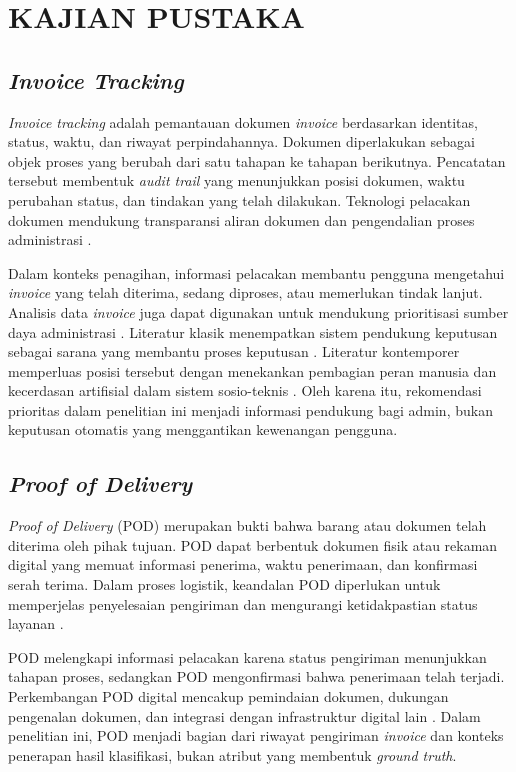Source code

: \chapter{KAJIAN PUSTAKA}

\section{\textit{Invoice Tracking}}

\textit{Invoice tracking} adalah pemantauan dokumen \textit{invoice} berdasarkan identitas, status, waktu, dan riwayat perpindahannya. Dokumen diperlakukan sebagai objek proses yang berubah dari satu tahapan ke tahapan berikutnya. Pencatatan tersebut membentuk \textit{audit trail} yang menunjukkan posisi dokumen, waktu perubahan status, dan tindakan yang telah dilakukan. Teknologi pelacakan dokumen mendukung transparansi aliran dokumen dan pengendalian proses administrasi \cite{10.1007/978-3-642-55032-4_33}.

Dalam konteks penagihan, informasi pelacakan membantu pengguna mengetahui \textit{invoice} yang telah diterima, sedang diproses, atau memerlukan tindak lanjut. Analisis data \textit{invoice} juga dapat digunakan untuk mendukung prioritisasi sumber daya administrasi \cite{SchoonbeeEtAl2022}. Literatur klasik menempatkan sistem pendukung keputusan sebagai sarana yang membantu proses keputusan \cite{ShimEtAl2002}. Literatur kontemporer memperluas posisi tersebut dengan menekankan pembagian peran manusia dan kecerdasan artifisial dalam sistem sosio-teknis \cite{StoreyEtAl2024}. Oleh karena itu, rekomendasi prioritas dalam penelitian ini menjadi informasi pendukung bagi admin, bukan keputusan otomatis yang menggantikan kewenangan pengguna.

\section{\textit{Proof of Delivery}}

\textit{Proof of Delivery} (POD) merupakan bukti bahwa barang atau dokumen telah diterima oleh pihak tujuan. POD dapat berbentuk dokumen fisik atau rekaman digital yang memuat informasi penerima, waktu penerimaan, dan konfirmasi serah terima. Dalam proses logistik, keandalan POD diperlukan untuk memperjelas penyelesaian pengiriman dan mengurangi ketidakpastian status layanan \cite{gunadhya_rajawali_logistik_2021}.

POD melengkapi informasi pelacakan karena status pengiriman menunjukkan tahapan proses, sedangkan POD mengonfirmasi bahwa penerimaan telah terjadi. Perkembangan POD digital mencakup pemindaian dokumen, dukungan pengenalan dokumen, dan integrasi dengan infrastruktur digital lain \cite{LinEtAl2026POD}. Dalam penelitian ini, POD menjadi bagian dari riwayat pengiriman \textit{invoice} dan konteks penerapan hasil klasifikasi, bukan atribut yang membentuk \textit{ground truth}.

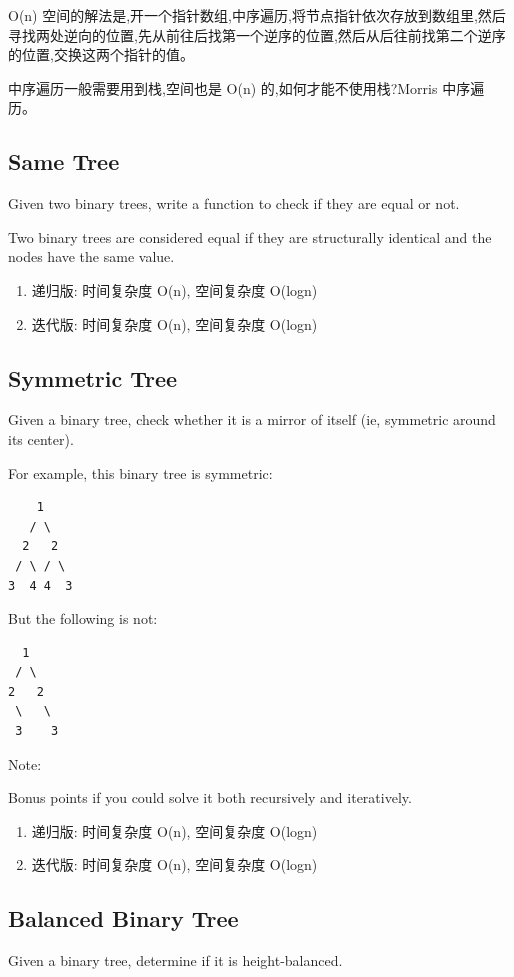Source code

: \documentclass[12pt]{book}
\begin{document}
O(n) 空间的解法是,开一个指针数组,中序遍历,将节点指针依次存放到数组里,然后寻找两处逆向的位置,先从前往后找第一个逆序的位置,然后从后往前找第二个逆序的位置,交换这两个指针的值。

中序遍历一般需要用到栈,空间也是 O(n) 的,如何才能不使用栈?Morris 中序遍历。

\subsection{Same Tree}
\label{sec-4-1-8}
Given two binary trees, write a function to check if they are equal or not.

Two binary trees are considered equal if they are structurally identical and the nodes have the same value.
\begin{enumerate}
\item 递归版: 时间复杂度 O(n), 空间复杂度 O(logn)
\label{sec-4-1-8-1}
\item 迭代版: 时间复杂度 O(n), 空间复杂度 O(logn)
\label{sec-4-1-8-2}
\end{enumerate}

\subsection{Symmetric Tree}
\label{sec-4-1-9}
Given a binary tree, check whether it is a mirror of itself (ie, symmetric around its center).

For example, this binary tree is symmetric:
\lstset{language=java,label= ,caption= ,numbers=none}
\begin{lstlisting}
    1
   / \
  2   2
 / \ / \
3  4 4  3
\end{lstlisting}
But the following is not:
\lstset{language=java,label= ,caption= ,numbers=none}
\begin{lstlisting}
  1
 / \
2   2
 \   \
 3    3
\end{lstlisting}
Note:

Bonus points if you could solve it both recursively and iteratively.
\begin{enumerate}
\item 递归版: 时间复杂度 O(n), 空间复杂度 O(logn)
\label{sec-4-1-9-1}
\item 迭代版: 时间复杂度 O(n), 空间复杂度 O(logn)
\label{sec-4-1-9-2}
\end{enumerate}


\subsection{Balanced Binary Tree}
\label{sec-4-1-10}
Given a binary tree, determine if it is height-balanced.
\end{document}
----------------------------------------
Work instructions:
Please leave the images out and retype the rest of the material exactly.

Answer for this exercise:
Source code

: \chapter{KAJIAN PUSTAKA}

\section{\textit{Invoice Tracking}}

\textit{Invoice tracking} adalah pemantauan dokumen \textit{invoice} berdasarkan identitas, status, waktu, dan riwayat perpindahannya. Dokumen diperlakukan sebagai objek proses yang berubah dari satu tahapan ke tahapan berikutnya. Pencatatan tersebut membentuk \textit{audit trail} yang menunjukkan posisi dokumen, waktu perubahan status, dan tindakan yang telah dilakukan. Teknologi pelacakan dokumen mendukung transparansi aliran dokumen dan pengendalian proses administrasi \cite{10.1007/978-3-642-55032-4_33}.

Dalam konteks penagihan, informasi pelacakan membantu pengguna mengetahui \textit{invoice} yang telah diterima, sedang diproses, atau memerlukan tindak lanjut. Analisis data \textit{invoice} juga dapat digunakan untuk mendukung prioritisasi sumber daya administrasi \cite{SchoonbeeEtAl2022}. Literatur klasik menempatkan sistem pendukung keputusan sebagai sarana yang membantu proses keputusan \cite{ShimEtAl2002}. Literatur kontemporer memperluas posisi tersebut dengan menekankan pembagian peran manusia dan kecerdasan artifisial dalam sistem sosio-teknis \cite{StoreyEtAl2024}. Oleh karena itu, rekomendasi prioritas dalam penelitian ini menjadi informasi pendukung bagi admin, bukan keputusan otomatis yang menggantikan kewenangan pengguna.

\section{\textit{Proof of Delivery}}

\textit{Proof of Delivery} (POD) merupakan bukti bahwa barang atau dokumen telah diterima oleh pihak tujuan. POD dapat berbentuk dokumen fisik atau rekaman digital yang memuat informasi penerima, waktu penerimaan, dan konfirmasi serah terima. Dalam proses logistik, keandalan POD diperlukan untuk memperjelas penyelesaian pengiriman dan mengurangi ketidakpastian status layanan \cite{gunadhya_rajawali_logistik_2021}.

POD melengkapi informasi pelacakan karena status pengiriman menunjukkan tahapan proses, sedangkan POD mengonfirmasi bahwa penerimaan telah terjadi. Perkembangan POD digital mencakup pemindaian dokumen, dukungan pengenalan dokumen, dan integrasi dengan infrastruktur digital lain \cite{LinEtAl2026POD}. Dalam penelitian ini, POD menjadi bagian dari riwayat pengiriman \textit{invoice} dan konteks penerapan hasil klasifikasi, bukan atribut yang membentuk \textit{ground truth}.

Source code

: \documentclass[12pt]{book}
\begin{document}
O(n) 空间的解法是,开一个指针数组,中序遍历,将节点指针依次存放到数组里,然后寻找两处逆向的位置,先从前往后找第一个逆序的位置,然后从后往前找第二个逆序的位置,交换这两个指针的值。

中序遍历一般需要用到栈,空间也是 O(n) 的,如何才能不使用栈?Morris 中序遍历。

\subsection{Same Tree}
\label{sec-4-1-8}
Given two binary trees, write a function to check if they are equal or not.

Two binary trees are considered equal if they are structurally identical and the nodes have the same value.
\begin{enumerate}
\item 递归版: 时间复杂度 O(n), 空间复杂度 O(logn)
\label{sec-4-1-8-1}
\item 迭代版: 时间复杂度 O(n), 空间复杂度 O(logn)
\label{sec-4-1-8-2}
\end{enumerate}

\subsection{Symmetric Tree}
\label{sec-4-1-9}
Given a binary tree, check whether it is a mirror of itself (ie, symmetric around its center).

For example, this binary tree is symmetric:
\lstset{language=java,label= ,caption= ,numbers=none}
\begin{lstlisting}
    1
   / \
  2   2
 / \ / \
3  4 4  3
\end{lstlisting}
But the following is not:
\lstset{language=java,label= ,caption= ,numbers=none}
\begin{lstlisting}
  1
 / \
2   2
 \   \
 3    3
\end{lstlisting}
Note:

Bonus points if you could solve it both recursively and iteratively.
\begin{enumerate}
\item 递归版: 时间复杂度 O(n), 空间复杂度 O(logn)
\label{sec-4-1-9-1}
\item 迭代版: 时间复杂度 O(n), 空间复杂度 O(logn)
\label{sec-4-1-9-2}
\end{enumerate}


\subsection{Balanced Binary Tree}
\label{sec-4-1-10}
Given a binary tree, determine if it is height-balanced.
\end{document}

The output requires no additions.